SUPPLIED MATERIAL

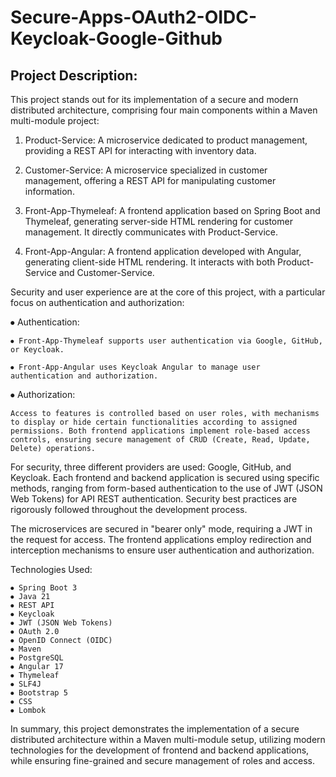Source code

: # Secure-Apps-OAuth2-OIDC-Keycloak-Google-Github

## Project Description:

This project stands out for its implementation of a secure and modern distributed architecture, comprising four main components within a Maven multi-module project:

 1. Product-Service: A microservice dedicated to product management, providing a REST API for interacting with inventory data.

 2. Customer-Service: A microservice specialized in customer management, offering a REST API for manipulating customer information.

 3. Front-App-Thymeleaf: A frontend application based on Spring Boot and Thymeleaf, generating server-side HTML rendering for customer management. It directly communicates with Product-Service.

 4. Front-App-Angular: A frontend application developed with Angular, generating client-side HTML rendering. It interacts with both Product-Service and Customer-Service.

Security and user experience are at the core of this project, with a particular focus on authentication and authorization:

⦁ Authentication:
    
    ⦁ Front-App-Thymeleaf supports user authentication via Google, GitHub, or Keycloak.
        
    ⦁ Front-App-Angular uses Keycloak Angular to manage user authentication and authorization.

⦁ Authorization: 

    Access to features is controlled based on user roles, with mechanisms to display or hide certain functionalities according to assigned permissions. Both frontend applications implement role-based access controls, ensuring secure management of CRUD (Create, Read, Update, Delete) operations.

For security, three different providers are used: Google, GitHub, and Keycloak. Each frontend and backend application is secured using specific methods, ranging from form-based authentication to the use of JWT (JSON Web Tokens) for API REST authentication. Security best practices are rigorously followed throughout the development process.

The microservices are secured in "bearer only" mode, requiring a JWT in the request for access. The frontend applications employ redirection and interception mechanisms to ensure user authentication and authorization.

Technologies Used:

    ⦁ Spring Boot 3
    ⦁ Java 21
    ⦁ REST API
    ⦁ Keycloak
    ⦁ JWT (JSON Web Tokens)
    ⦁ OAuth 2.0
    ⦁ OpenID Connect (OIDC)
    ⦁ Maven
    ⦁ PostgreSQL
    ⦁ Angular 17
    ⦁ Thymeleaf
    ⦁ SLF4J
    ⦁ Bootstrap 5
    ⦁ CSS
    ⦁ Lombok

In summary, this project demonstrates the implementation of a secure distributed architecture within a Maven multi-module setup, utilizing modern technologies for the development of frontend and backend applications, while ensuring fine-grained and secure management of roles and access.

---

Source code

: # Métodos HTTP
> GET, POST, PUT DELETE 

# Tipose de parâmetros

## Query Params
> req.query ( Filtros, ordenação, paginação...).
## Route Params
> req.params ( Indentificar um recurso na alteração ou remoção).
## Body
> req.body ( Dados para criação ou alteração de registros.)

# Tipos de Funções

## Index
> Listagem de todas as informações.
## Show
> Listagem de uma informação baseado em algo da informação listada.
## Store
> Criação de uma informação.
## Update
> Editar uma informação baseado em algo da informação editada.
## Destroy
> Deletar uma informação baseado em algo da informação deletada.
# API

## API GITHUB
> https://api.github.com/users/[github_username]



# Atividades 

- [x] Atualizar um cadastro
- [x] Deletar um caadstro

...

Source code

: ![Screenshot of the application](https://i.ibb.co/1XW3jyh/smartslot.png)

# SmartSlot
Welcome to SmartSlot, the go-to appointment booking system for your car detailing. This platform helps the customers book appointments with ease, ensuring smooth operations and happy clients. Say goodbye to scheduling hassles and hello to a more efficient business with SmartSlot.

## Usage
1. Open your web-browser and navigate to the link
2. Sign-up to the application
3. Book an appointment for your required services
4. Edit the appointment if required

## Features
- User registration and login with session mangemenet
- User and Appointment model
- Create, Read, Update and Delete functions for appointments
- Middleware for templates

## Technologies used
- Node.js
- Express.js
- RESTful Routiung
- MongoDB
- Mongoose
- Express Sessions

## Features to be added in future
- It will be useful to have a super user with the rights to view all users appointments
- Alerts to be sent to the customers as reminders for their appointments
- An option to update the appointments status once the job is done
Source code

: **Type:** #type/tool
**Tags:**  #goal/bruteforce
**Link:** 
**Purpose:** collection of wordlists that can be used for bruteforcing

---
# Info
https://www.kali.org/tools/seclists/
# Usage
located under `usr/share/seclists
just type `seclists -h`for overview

PROBLEM DETAILS
From the entries above, give again exactly the lines running from the line with "da informação listada." to the line with "- [x] Deletar um caadstro"; include both of those lines.

ANSWER FOR THE TASK
> Listagem de uma informação baseado em algo da informação listada.
## Store
> Criação de uma informação.
## Update
> Editar uma informação baseado em algo da informação editada.
## Destroy
> Deletar uma informação baseado em algo da informação deletada.
# API

## API GITHUB
> https://api.github.com/users/[github_username]



# Atividades 

- [x] Atualizar um cadastro
- [x] Deletar um caadstro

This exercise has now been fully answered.